23 декабря рано утром ко мне пришла Ольга. По ее мрачному лицу я понял: что-то случилось.

— Неприятная новость, — сказала она. — На станцию прибыл большой эшелон с войсками. При выгрузке один румынский солдат сказал железнодорожнику, что их перебрасывают сюда с фронта против партизан. Румын просил предупредить об этом партизан, чтобы они подготовились.

Я усомнился:

— Это болтовня. Не так много у них войск, чтобы перебрасывать их в тыл.

— Не знаю. Этот румын сказал, что был в плену у партизан. Его угостили вином и отпустили.

— Вот это уже интересно. Такой случай был. Сейчас же иди к «Нине» и скажи, чтобы она и «Муся» проверили сообщение этого румына. Если немцы действительно задумали серьезный прочес, нужно немедленно предупредить штаб.
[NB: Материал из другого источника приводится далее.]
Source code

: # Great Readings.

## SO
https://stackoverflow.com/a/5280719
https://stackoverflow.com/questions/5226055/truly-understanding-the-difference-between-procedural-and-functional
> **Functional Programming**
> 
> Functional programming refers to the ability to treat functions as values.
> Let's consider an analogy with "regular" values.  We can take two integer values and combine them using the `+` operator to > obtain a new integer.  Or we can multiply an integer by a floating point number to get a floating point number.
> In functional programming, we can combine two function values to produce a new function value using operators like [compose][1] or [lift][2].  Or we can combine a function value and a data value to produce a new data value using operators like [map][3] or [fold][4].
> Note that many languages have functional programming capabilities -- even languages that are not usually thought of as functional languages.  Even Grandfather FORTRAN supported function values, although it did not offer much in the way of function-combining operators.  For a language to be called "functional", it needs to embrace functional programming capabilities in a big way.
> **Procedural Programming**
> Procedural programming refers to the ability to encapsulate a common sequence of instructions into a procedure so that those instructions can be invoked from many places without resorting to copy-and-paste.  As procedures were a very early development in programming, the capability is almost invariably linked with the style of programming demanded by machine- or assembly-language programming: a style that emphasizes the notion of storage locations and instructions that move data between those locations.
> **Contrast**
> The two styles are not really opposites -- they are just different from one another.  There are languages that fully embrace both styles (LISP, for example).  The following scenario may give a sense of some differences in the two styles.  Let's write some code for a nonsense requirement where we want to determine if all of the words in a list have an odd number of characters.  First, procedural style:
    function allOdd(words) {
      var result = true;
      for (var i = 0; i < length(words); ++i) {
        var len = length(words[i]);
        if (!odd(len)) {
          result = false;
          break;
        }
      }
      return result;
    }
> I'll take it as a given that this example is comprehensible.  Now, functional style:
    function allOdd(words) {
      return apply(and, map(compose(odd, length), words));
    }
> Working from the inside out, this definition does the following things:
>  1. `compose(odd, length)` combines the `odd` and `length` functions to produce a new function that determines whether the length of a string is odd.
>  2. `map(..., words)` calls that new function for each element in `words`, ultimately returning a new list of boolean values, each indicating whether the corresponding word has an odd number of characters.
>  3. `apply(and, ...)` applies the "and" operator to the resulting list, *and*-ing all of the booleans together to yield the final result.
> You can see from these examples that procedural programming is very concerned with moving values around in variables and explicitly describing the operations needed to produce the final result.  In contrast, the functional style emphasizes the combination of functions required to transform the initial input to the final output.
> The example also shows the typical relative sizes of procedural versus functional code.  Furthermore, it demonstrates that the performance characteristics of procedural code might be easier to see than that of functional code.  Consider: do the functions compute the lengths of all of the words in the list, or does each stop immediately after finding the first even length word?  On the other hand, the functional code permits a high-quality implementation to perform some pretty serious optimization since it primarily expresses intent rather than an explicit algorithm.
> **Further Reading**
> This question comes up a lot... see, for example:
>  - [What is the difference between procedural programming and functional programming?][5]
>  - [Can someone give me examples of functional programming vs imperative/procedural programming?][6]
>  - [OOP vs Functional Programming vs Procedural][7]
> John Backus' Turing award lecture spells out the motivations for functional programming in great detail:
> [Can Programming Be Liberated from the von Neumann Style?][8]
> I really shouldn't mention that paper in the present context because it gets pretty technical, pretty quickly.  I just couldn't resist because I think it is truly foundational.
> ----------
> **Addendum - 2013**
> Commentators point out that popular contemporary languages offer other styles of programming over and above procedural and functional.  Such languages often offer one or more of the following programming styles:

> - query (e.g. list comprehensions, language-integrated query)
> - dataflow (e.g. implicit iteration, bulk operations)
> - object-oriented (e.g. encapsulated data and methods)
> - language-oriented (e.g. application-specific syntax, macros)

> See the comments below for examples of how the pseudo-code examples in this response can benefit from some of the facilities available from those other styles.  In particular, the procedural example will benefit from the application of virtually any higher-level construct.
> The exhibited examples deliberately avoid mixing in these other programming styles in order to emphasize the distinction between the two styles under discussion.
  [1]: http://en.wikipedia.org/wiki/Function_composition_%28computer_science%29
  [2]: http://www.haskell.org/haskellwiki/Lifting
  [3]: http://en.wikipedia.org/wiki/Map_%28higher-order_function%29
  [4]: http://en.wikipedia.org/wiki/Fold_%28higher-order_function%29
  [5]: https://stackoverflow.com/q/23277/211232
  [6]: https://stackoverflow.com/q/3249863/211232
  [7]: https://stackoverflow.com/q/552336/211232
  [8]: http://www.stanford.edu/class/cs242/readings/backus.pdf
— Еще «Савва» просил передать вам, что за последнюю неделю прибыло на транспортных самолетах около [255] восьми тысяч румын. Немцы им говорят, что Крым будет румынской колонией, поэтому румыны должны навести здесь порядок, и в первую очередь надо уничтожить партизан.

Мы поставили на ноги всех подпольщиков. Полученные от них сведения подтвердили сообщение румына. Немцы действительно готовились к большому прочесу лесов.
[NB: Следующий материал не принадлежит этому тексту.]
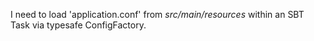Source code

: 
I need to load 'application.conf' from _src/main/resources_ within an SBT Task via typesafe ConfigFactory.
Наиболее полные данные прислала мне «Муся».

«В течение 23 и 24 и в ночь на 25 декабря непрерывно шли войска в Симферополь и его пригородные районы, — писала она, — Состав следующий: пехота, вооруженная винтовками, автоматами, артиллерия, малокалиберные горные пушки, зенитные орудия. Прибыли автомехчасти: двести машин, конный обоз — четыреста подвод. Части переброшены с Керченского направления и с Перекопа. Остановка на отдых — пять дней. Расквартированы в городе и окрестностях — Бахчи-Эли, совхоз «Красный» и др. Через пять дней солдаты будут направлены в лес. Их задача — окружить, в случае необходимости поджечь лес и полностью уничтожить партизан.
Часть румынских солдат готова сдаться в план и перейти к партизанам. Но есть довольно много гадов, которые будут беспощадны. Один говорит: «Мы обещали, что каждый из нас уничтожит не менее пяти партизан. Кто уничтожит до двадцати, немедленно получит отпуск и денежную награду».
О партизанах немцы говорят как о разбойниках, у которых скрыты в лесу большие богатства; если румынские солдаты хотят разбогатеть, пусть уничтожат партизан и возьмут их добро.
С румынами мы говорили мало. Но и сейчас ясно, что нападение готовится жестокое.
Немцы будут помогать наземным частям с воздуха бомбежкой и разбрызгиванием зажигательных веществ.
Войска хорошо снабжены боеприпасами и продовольствием. На вокзал и в городские склады поступило много продуктов, особенно сливочного масла».

«Нина» тоже получила сведения, что германское [256] командование направляет против партизан около трех дивизий. Немцы собираются применить газы.

Я составил подробное донесение подпольному центру и в тот же вечер отправил его в лес, вместе с донесениями «Муси» и других подпольщиков.

На другой день «Павлик» вернулся в город и доложил, что нашу почту благополучно передал Грише Гузию.